Read and write summation and product notation
Understand what derivatives measure and why they matter for ML
Apply derivative rules (sum, product, chain) to compute gradients
Compute partial derivatives for multivariate functions
Understand integrals as area under curves and cumulative sums
Connect calculus concepts to gradient descent and backpropagation

Start with notation for sums and products, build intuition for derivatives as rates of change, master derivative rules used in ML, then understand integrals for probability and optimization.

Core Concepts

Why Calculus for Machine Learning?

Calculus is the mathematics of change and accumulation.
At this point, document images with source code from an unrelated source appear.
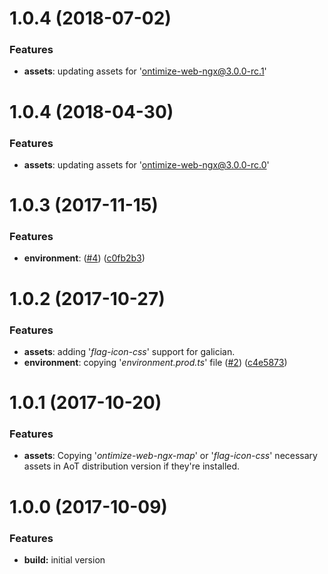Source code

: # 1.0.4 (2018-07-02)
### Features
* **assets**: updating assets for 'ontimize-web-ngx@3.0.0-rc.1'

# 1.0.4 (2018-04-30)
### Features
* **assets**: updating assets for 'ontimize-web-ngx@3.0.0-rc.0'

# 1.0.3 (2017-11-15)

### Features
* **environment**: ([#4](https://github.com/OntimizeWeb/ontimize-web-ng2/issues/4)) ([c0fb2b3](https://github.com/OntimizeWeb/ontimize-web-ng2/commit/c0fb2b3))

# 1.0.2 (2017-10-27)

### Features

* **assets**: adding '*flag-icon-css*' support for galician.
* **environment**: copying '*environment.prod.ts*' file ([#2](https://github.com/OntimizeWeb/ontimize-web-ng2/issues/2)) ([c4e5873](https://github.com/OntimizeWeb/ontimize-web-ng2/commit/c4e5873))

# 1.0.1 (2017-10-20)

### Features

* **assets**: Copying '*ontimize-web-ngx-map*' or '*flag-icon-css*' necessary assets in AoT distribution version if they're installed.

# 1.0.0 (2017-10-09)

### Features

* **build:** initial version
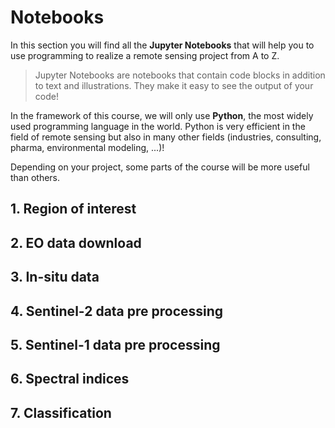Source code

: # Notebooks

In this section you will find all the **Jupyter Notebooks** that will help you to use programming to realize a remote sensing project from A to Z.

> Jupyter Notebooks are notebooks that contain code blocks in addition to text and illustrations. They make it easy to see the output of your code!

In the framework of this course, we will only use **Python**, the most widely used programming language in the world.
Python is very efficient in the field of remote sensing but also in many other fields (industries, consulting, pharma, environmental modeling, ...)! 

Depending on your project, some parts of the course will be more useful than others.


## 1. Region of interest

## 2. EO data download

## 3. In-situ data

## 4. Sentinel-2 data pre processing

## 5. Sentinel-1 data pre processing

## 6. Spectral indices

## 7. Classification
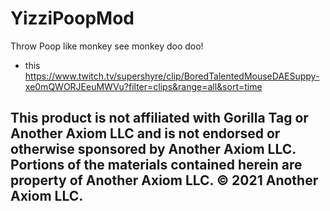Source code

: # YizziPoopMod
Throw Poop like monkey see monkey doo doo!
- this https://www.twitch.tv/supershyre/clip/BoredTalentedMouseDAESuppy-xe0mQWORJEeuMWVu?filter=clips&range=all&sort=time

## **This product is not affiliated with Gorilla Tag or Another Axiom LLC and is not endorsed or otherwise sponsored by Another Axiom LLC. Portions of the materials contained herein are property of Another Axiom LLC. © 2021 Another Axiom LLC.**
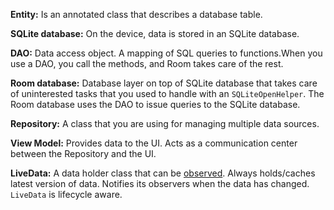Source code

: **Entity:** Is an annotated class that describes a database table.

**SQLite database:** On the device, data is stored in an SQLite database.

**DAO:** Data access object. A mapping of SQL queries to functions.When you use a DAO, you call the methods, and Room takes care of the rest.

**Room database:** Database layer on top of SQLite database that takes care of uninterested tasks that you used to handle with an `SQLiteOpenHelper`. The Room database uses the DAO to issue queries to the SQLite database.

**Repository:** A class that you are using for managing multiple data sources.

**View Model:** Provides data to the UI. Acts as a communication center between the Repository and the UI.

**LiveData:** A data holder class that can be [observed](https://en.wikipedia.org/wiki/Observer_pattern). Always holds/caches latest version of data. Notifies its observers when the data has changed. `LiveData` is lifecycle aware.
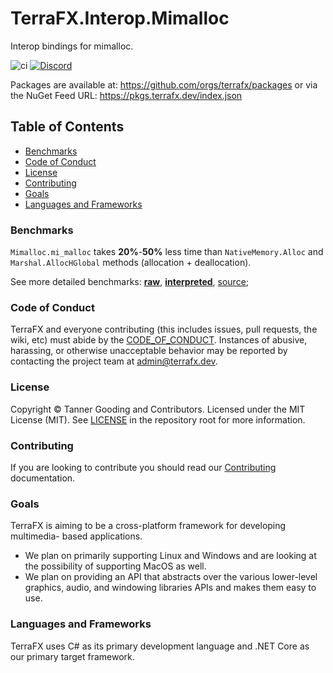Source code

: # TerraFX.Interop.Mimalloc

Interop bindings for mimalloc.

![ci](https://github.com/terrafx/terrafx.interop.mimalloc/workflows/ci/badge.svg?branch=main&event=push)
[![Discord](https://img.shields.io/discord/593547387457372212.svg?label=Discord&style=plastic)](https://discord.terrafx.dev/)

Packages are available at: https://github.com/orgs/terrafx/packages or via the NuGet Feed URL: https://pkgs.terrafx.dev/index.json

## Table of Contents

* [Benchmarks](#benchmarks)
* [Code of Conduct](#code-of-conduct)
* [License](#license)
* [Contributing](#contributing)
* [Goals](#goals)
* [Languages and Frameworks](#languages-and-frameworks)

### Benchmarks

`Mimalloc.mi_malloc` takes **20%**-**50%** less time than `NativeMemory.Alloc` and
`Marshal.AllocHGlobal` methods (allocation + deallocation).

See more detailed benchmarks: [**raw**](./../benchmarks/BenchmarkResultsRaw.md),
[**interpreted**](./../benchmarks/BenchmarkResultsInterpreted.md), [source](./../benchmarks/Bench.cs);

### Code of Conduct

TerraFX and everyone contributing (this includes issues, pull requests, the
wiki, etc) must abide by the [CODE_OF_CONDUCT](CODE_OF_CONDUCT.md).
Instances of abusive, harassing, or otherwise unacceptable behavior may be
reported by contacting the project team at admin@terrafx.dev.

### License

Copyright © Tanner Gooding and Contributors. Licensed under the MIT License
(MIT). See [LICENSE](../LICENSE.md) in the repository root for more information.

### Contributing

If you are looking to contribute you should read our
[Contributing](CONTRIBUTING.md) documentation.

### Goals

TerraFX is aiming to be a cross-platform framework for developing multimedia-
based applications.

* We plan on primarily supporting Linux and Windows and are looking at the
  possibility of supporting MacOS as well.
* We plan on providing an API that abstracts over the various lower-level
  graphics, audio, and windowing libraries APIs and makes them easy to use.

### Languages and Frameworks

TerraFX uses C# as its primary development language and .NET Core as our primary
target framework.

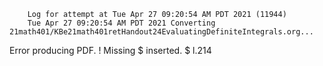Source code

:         Log for attempt at Tue Apr 27 09:20:54 AM PDT 2021 (11944)
        Tue Apr 27 09:20:54 AM PDT 2021 Converting 21math401/KBe21math401retHandout24EvaluatingDefiniteIntegrals.org...
Error producing PDF.
! Missing $ inserted.
<inserted text> 
                $
l.214 

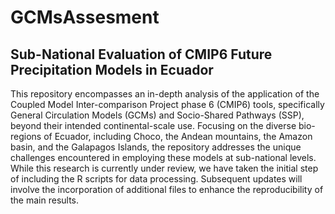 # GCMsAssesment

## Sub-National Evaluation of CMIP6 Future Precipitation Models in Ecuador
This repository encompasses an in-depth analysis of the application of the Coupled Model Inter-comparison Project phase 6 (CMIP6) tools, specifically General Circulation Models (GCMs) and Socio-Shared Pathways (SSP), beyond their intended continental-scale use. Focusing on the diverse bio-regions of Ecuador, including Choco, the Andean mountains, the Amazon basin, and the Galapagos Islands, the repository addresses the unique challenges encountered in employing these models at sub-national levels.
While this research is currently under review, we have taken the initial step of including the R scripts for data processing. Subsequent updates will involve the incorporation of additional files to enhance the reproducibility of the main results.

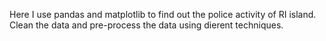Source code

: Here I use pandas and matplotlib to find out the police activity of
RI island. Clean the data and pre-process the data using dierent techniques. 
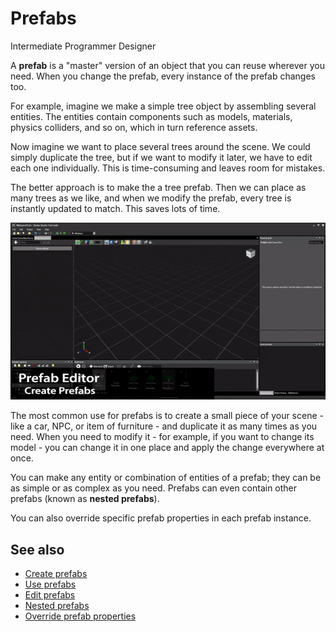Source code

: # Prefabs
<span class="label label-doc-level">Intermediate</span>
<span class="label label-doc-audience">Programmer</span>
<span class="label label-doc-audience">Designer</span>

A **prefab** is a "master" version of an object that you can reuse wherever you need. When you change the prefab, every instance of the prefab changes too.

For example, imagine we make a simple tree object by assembling several entities. The entities contain components such as models, materials, physics colliders, and so on, which in turn reference assets. 

Now imagine we want to place several trees around the scene. We could simply duplicate the tree, but if we want to modify it later, we have to edit each one individually. This is time-consuming and leaves room for mistakes.

The better approach is to make the a tree prefab. Then we can place as many trees as we like, and when we modify the prefab, every tree is instantly updated to match. This saves lots of time.

![Creating trees with prefabs](media/use-prefabs-compressed.gif)

The most common use for prefabs is to create a small piece of your scene - like a car, NPC, or item of furniture - and duplicate it as many times as you need. When you need to modify it - for example, if you want to change its model - you can change it in one place and apply the change everywhere at once.

You can make any entity or combination of entities of a prefab; they can be as simple or as complex as you need. Prefabs can even contain other prefabs (known as **nested prefabs**).

You can also override specific prefab properties in each prefab instance.

## See also

* [Create prefabs](create-prefabs.md)
* [Use prefabs](use-prefabs.md)
* [Edit prefabs](edit-prefabs.md)
* [Nested prefabs](nested-prefabs.md)
* [Override prefab properties](override-prefab-properties.md)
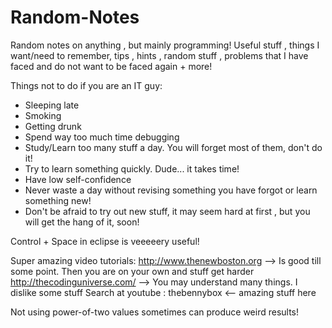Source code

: Random-Notes
============

Random notes on anything , but mainly programming!
Useful stuff , things I want/need to remember, tips , hints , random stuff , problems that I have faced and do not want to be faced again + more!

Things not to do if you are an IT guy:
- Sleeping late
- Smoking
- Getting drunk
- Spend way too much time debugging
- Study/Learn too many stuff a day. You will forget most of them, don't do it!
- Try to learn something quickly. Dude... it takes time!
- Have low self-confidence
- Never waste a day without revising something you have forgot or learn something new!
- Don't be afraid to try out new stuff, it may seem hard at first , but you will get the hang of it, soon!

Control + Space in eclipse is veeeeery useful!

Super amazing video tutorials:
http://www.thenewboston.org --> Is good till some point. Then you are on your own and stuff get harder
http://thecodinguniverse.com/ --> You may understand many things. I dislike some stuff
Search at youtube : thebennybox <-- amazing stuff here

Not using power-of-two values sometimes can produce weird results!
Machine learning is fundamentally about:

Understanding complex systems - how small input changes affect outputs
Optimizing algorithms - finding parameter values that minimize loss
Computing gradients - determining which direction improves the model
Working with probability - integrating probability density functions

Training a model means repeatedly asking "if I change this parameter slightly, does my loss go up or down?" That question is answered by derivatives.

Calculus in the ML Workflow

ML Task	Calculus Concept	Example
Model training	Derivatives	Gradient descent optimization
Backpropagation	Chain rule	Computing gradients layer-by-layer
Loss functions	Derivatives	Finding minimum prediction error
Probability	Integrals	Computing expected values, cumulative distributions
Feature analysis	Partial derivatives	Understanding feature sensitivity

Summation Notation

Summation notation provides a compact way to express the sum of many terms—essential for expressing loss functions and aggregating predictions.

Sigma notation (\(\Sigma\)\):

The symbol \(\(\Sigma\)\) (capital Greek sigma) means "sum up all these terms."

\[ \sum_{i=1}^{n} a_i = a_1 + a_2 + a_3 + \cdots + a_n \]

Breaking it down:

\(\(i\)\) is the index variable (usually starts at 1)
\(\(i=1\)\) is the starting value
\(\(n\)\) is the ending value (upper limit)
\(\(a_i\)\) is the term being summed (depends on \(\(i\)\))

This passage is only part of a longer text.